GSA Annual Meeting in Denver, Colorado, USA - 2016

Paper No. 105-7
Presentation Time: 9:30 AM

PALEOBIOLOGY SPECIMEN DATA AND THE ROLE OF DATA AGGREGATORS – THE IDIGBIO PERSPECTIVE


JAMES, Shelley, iDigBio, Florida Museum of Natural History, Gainesville, FL 32611 and NELSON, Gil, iDigBio, Florida State University, Tallahassee, FL 32306, sjames@flmnh.ufl.edu

iDigBio – Integrated Digitized Biocollections - is the U.S. National Science Foundation’s national resource and coordinating center for biodiversity specimen digitization and data mobilization in the United States. The iDigBio portal (http://portal.idigbio.org/) currently aggregates and serves more than 60 million biodiversity specimen records, with 3 million constituting fossil specimen records from 35 collections representing 21 institutions. Seven of these institutions provide approximately 150,000 media records, usually consisting of a 2D image of the fossil itself. Though iDigBio’s focus for digitization support is restricted to public, non-federal institutions in the United States, the data shared through the portal are worldwide in scope, with major contributions from museums and other collections in Australia, Canada, Europe, and South America. Based on input from the iDigBio Minimum Information for Scientific Collections and Paleo Digitization and Data working groups, the portal and API currently supports indexed search fields for 16 paleontological/geological-specific-elements, and the iDigBio cyberinfrastructure team has collaborated with several major database providers to ensure the appropriate mapping of aggregated Darwin Core data.
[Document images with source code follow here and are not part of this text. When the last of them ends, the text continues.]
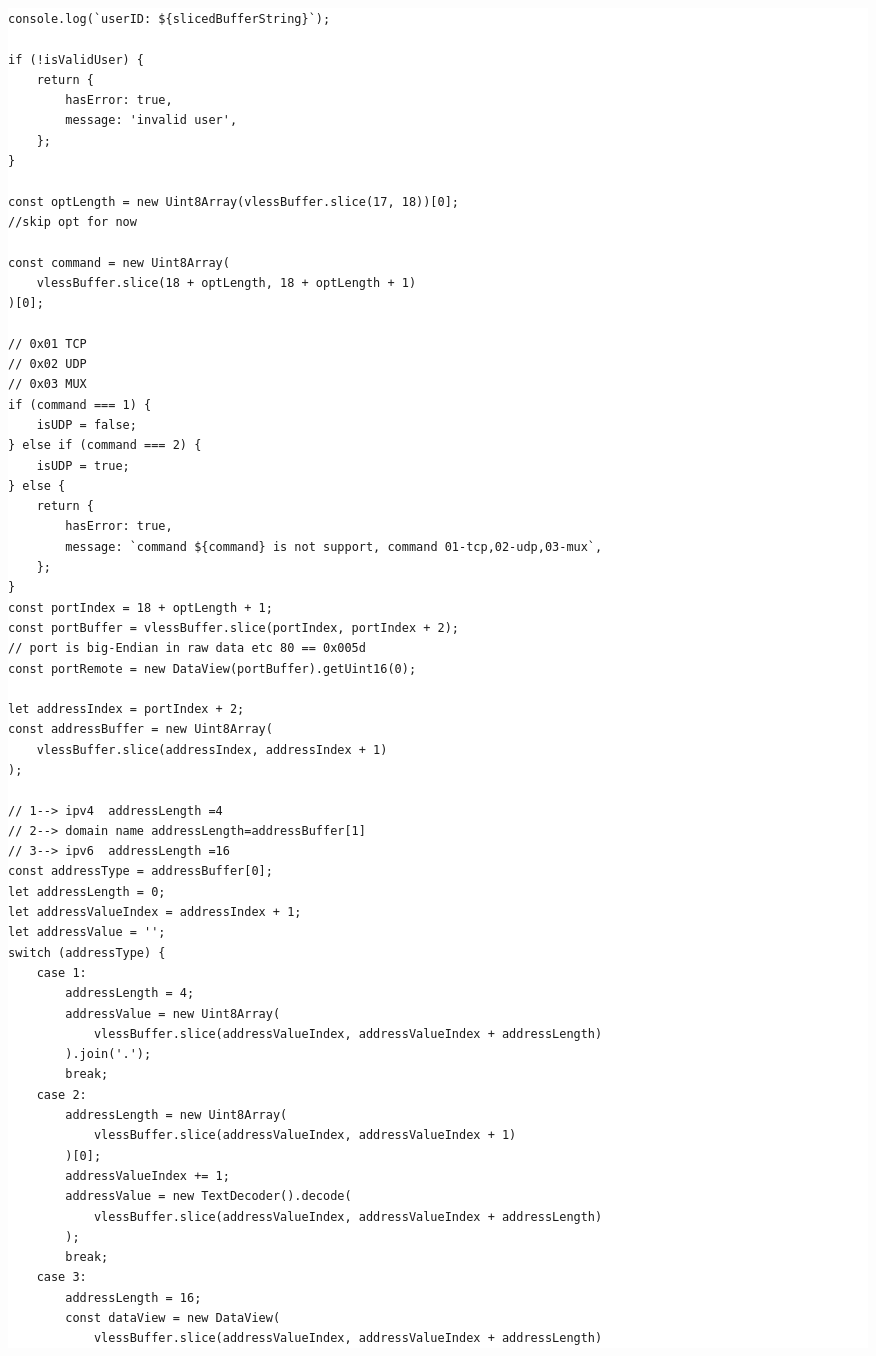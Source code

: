 	console.log(`userID: ${slicedBufferString}`);

	if (!isValidUser) {
		return {
			hasError: true,
			message: 'invalid user',
		};
	}

	const optLength = new Uint8Array(vlessBuffer.slice(17, 18))[0];
	//skip opt for now

	const command = new Uint8Array(
		vlessBuffer.slice(18 + optLength, 18 + optLength + 1)
	)[0];

	// 0x01 TCP
	// 0x02 UDP
	// 0x03 MUX
	if (command === 1) {
		isUDP = false;
	} else if (command === 2) {
		isUDP = true;
	} else {
		return {
			hasError: true,
			message: `command ${command} is not support, command 01-tcp,02-udp,03-mux`,
		};
	}
	const portIndex = 18 + optLength + 1;
	const portBuffer = vlessBuffer.slice(portIndex, portIndex + 2);
	// port is big-Endian in raw data etc 80 == 0x005d
	const portRemote = new DataView(portBuffer).getUint16(0);

	let addressIndex = portIndex + 2;
	const addressBuffer = new Uint8Array(
		vlessBuffer.slice(addressIndex, addressIndex + 1)
	);

	// 1--> ipv4  addressLength =4
	// 2--> domain name addressLength=addressBuffer[1]
	// 3--> ipv6  addressLength =16
	const addressType = addressBuffer[0];
	let addressLength = 0;
	let addressValueIndex = addressIndex + 1;
	let addressValue = '';
	switch (addressType) {
		case 1:
			addressLength = 4;
			addressValue = new Uint8Array(
				vlessBuffer.slice(addressValueIndex, addressValueIndex + addressLength)
			).join('.');
			break;
		case 2:
			addressLength = new Uint8Array(
				vlessBuffer.slice(addressValueIndex, addressValueIndex + 1)
			)[0];
			addressValueIndex += 1;
			addressValue = new TextDecoder().decode(
				vlessBuffer.slice(addressValueIndex, addressValueIndex + addressLength)
			);
			break;
		case 3:
			addressLength = 16;
			const dataView = new DataView(
				vlessBuffer.slice(addressValueIndex, addressValueIndex + addressLength)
While many of the paleo-related data elements that iDigBio stores are well-defined with accepted controlled vocabularies, other elements increasingly important for research purposes are not yet delivered by data providers and publishers or lack well-vetted vocabularies and await consensus from the paleo community. Although few data providers populate every paleo-context field, it is the goal of iDigBio to share and attribute all data provided via publishers and to work closely with the paleo and neo-biological communities in the revision and enrichment of its data schema.